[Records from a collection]
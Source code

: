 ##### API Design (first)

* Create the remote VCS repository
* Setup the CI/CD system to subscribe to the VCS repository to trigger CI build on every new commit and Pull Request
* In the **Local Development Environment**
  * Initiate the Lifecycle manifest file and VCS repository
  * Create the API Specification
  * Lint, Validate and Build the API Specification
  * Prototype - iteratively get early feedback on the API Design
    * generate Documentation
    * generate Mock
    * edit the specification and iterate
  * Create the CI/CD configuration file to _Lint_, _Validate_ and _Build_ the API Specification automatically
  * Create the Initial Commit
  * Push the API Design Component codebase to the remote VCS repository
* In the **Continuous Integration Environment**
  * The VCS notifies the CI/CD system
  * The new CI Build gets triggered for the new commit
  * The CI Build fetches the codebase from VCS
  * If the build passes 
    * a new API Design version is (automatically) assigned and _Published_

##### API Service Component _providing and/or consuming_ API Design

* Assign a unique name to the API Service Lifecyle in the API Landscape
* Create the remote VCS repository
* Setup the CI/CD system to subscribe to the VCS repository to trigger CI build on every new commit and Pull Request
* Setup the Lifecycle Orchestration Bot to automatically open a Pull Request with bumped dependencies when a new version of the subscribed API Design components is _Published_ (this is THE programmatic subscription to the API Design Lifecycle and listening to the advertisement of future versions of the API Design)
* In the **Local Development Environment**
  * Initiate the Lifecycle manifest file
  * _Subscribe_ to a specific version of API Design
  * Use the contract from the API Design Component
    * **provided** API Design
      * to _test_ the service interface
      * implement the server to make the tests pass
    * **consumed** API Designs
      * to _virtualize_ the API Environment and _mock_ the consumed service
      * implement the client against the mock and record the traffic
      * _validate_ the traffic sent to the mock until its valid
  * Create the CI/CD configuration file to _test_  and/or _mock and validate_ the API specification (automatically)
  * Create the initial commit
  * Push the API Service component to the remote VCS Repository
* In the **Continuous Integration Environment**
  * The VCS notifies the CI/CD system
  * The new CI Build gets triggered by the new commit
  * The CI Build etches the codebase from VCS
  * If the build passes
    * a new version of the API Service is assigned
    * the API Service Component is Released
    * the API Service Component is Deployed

YOUR INSTRUCTIONS. Give the number of lines in the records that contain the string "passes", and nothing besides.

RESPONSE TO THE TASK. 2